## [Problem to solve]
Without the images, set down each entry exactly.

## [The data]
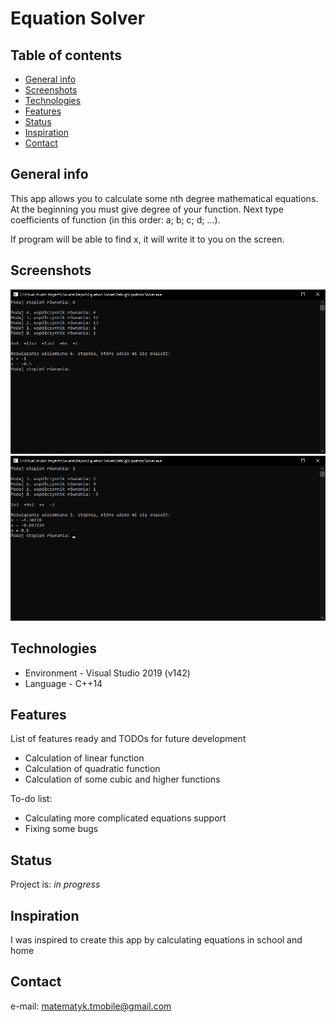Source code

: # Equation Solver

## Table of contents
* [General info](#general-info)
* [Screenshots](#screenshots)
* [Technologies](#technologies)
* [Features](#features)
* [Status](#status)
* [Inspiration](#inspiration)
* [Contact](#contact)

## General info
This app allows you to calculate some nth degree mathematical equations.
At the beginning you must give degree of your function.
Next type coefficients of function (in this order: a; b; c; d; ...).

If program will be able to find x, it will write it to you on the screen.

## Screenshots
![Example screenshot](./img/README_screen1.png)
![Example screenshot](./img/README_screen2.png)

## Technologies
* Environment - Visual Studio 2019 (v142)
* Language - C++14

## Features
List of features ready and TODOs for future development
* Calculation of linear function
* Calculation of quadratic function
* Calculation of some cubic and higher functions

To-do list:
* Calculating more complicated equations support
* Fixing some bugs

## Status
Project is: _in progress_

## Inspiration
I was inspired to create this app by calculating equations in school and home

## Contact
e-mail: matematyk.tmobile@gmail.com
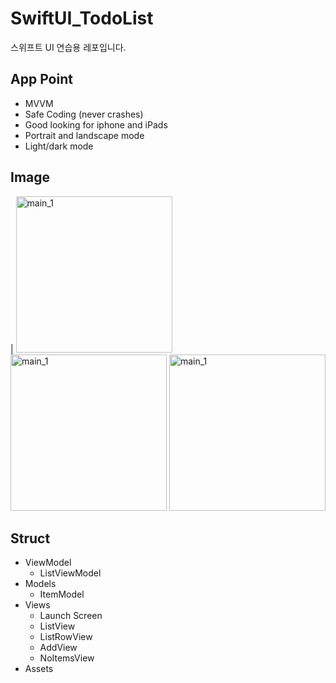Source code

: # SwiftUI_TodoList
스위프트 UI 연습용 레포입니다.

## App Point

- MVVM
- Safe Coding (never crashes)
- Good looking for iphone and iPads
- Portrait and landscape mode
- Light/dark mode

## Image

| <img width="250" alt="main_1" src="https://user-images.githubusercontent.com/47441965/193253499-d26ba47e-69e2-478d-a320-9f27f8c2c7d0.gif">
  <img width="250" alt="main_1" src="https://user-images.githubusercontent.com/47441965/193253839-87e00c73-f23e-48a5-a78a-36a53251e0cf.png">
  <img width="250" alt="main_1" src="https://user-images.githubusercontent.com/47441965/193254461-a6374d97-7bb8-41bf-b7e9-8564c05bc875.png">

## Struct

- ViewModel
  - ListViewModel
- Models
  - ItemModel
- Views
  - Launch Screen
  - ListView
  - ListRowView
  - AddView
  - NoItemsView
- Assets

## [Exercise output]
Source code

: # Equation Solver

## Table of contents
* [General info](#general-info)
* [Screenshots](#screenshots)
* [Technologies](#technologies)
* [Features](#features)
* [Status](#status)
* [Inspiration](#inspiration)
* [Contact](#contact)

## General info
This app allows you to calculate some nth degree mathematical equations.
At the beginning you must give degree of your function.
Next type coefficients of function (in this order: a; b; c; d; ...).

If program will be able to find x, it will write it to you on the screen.

## Screenshots
![Example screenshot](./img/README_screen1.png)
![Example screenshot](./img/README_screen2.png)

## Technologies
* Environment - Visual Studio 2019 (v142)
* Language - C++14

## Features
List of features ready and TODOs for future development
* Calculation of linear function
* Calculation of quadratic function
* Calculation of some cubic and higher functions

To-do list:
* Calculating more complicated equations support
* Fixing some bugs

## Status
Project is: _in progress_

## Inspiration
I was inspired to create this app by calculating equations in school and home

## Contact
e-mail: matematyk.tmobile@gmail.com
Source code

: # SwiftUI_TodoList
스위프트 UI 연습용 레포입니다.

## App Point

- MVVM
- Safe Coding (never crashes)
- Good looking for iphone and iPads
- Portrait and landscape mode
- Light/dark mode

## Image

| <img width="250" alt="main_1" src="https://user-images.githubusercontent.com/47441965/193253499-d26ba47e-69e2-478d-a320-9f27f8c2c7d0.gif">
  <img width="250" alt="main_1" src="https://user-images.githubusercontent.com/47441965/193253839-87e00c73-f23e-48a5-a78a-36a53251e0cf.png">
  <img width="250" alt="main_1" src="https://user-images.githubusercontent.com/47441965/193254461-a6374d97-7bb8-41bf-b7e9-8564c05bc875.png">

## Struct

- ViewModel
  - ListViewModel
- Models
  - ItemModel
- Views
  - Launch Screen
  - ListView
  - ListRowView
  - AddView
  - NoItemsView
- Assets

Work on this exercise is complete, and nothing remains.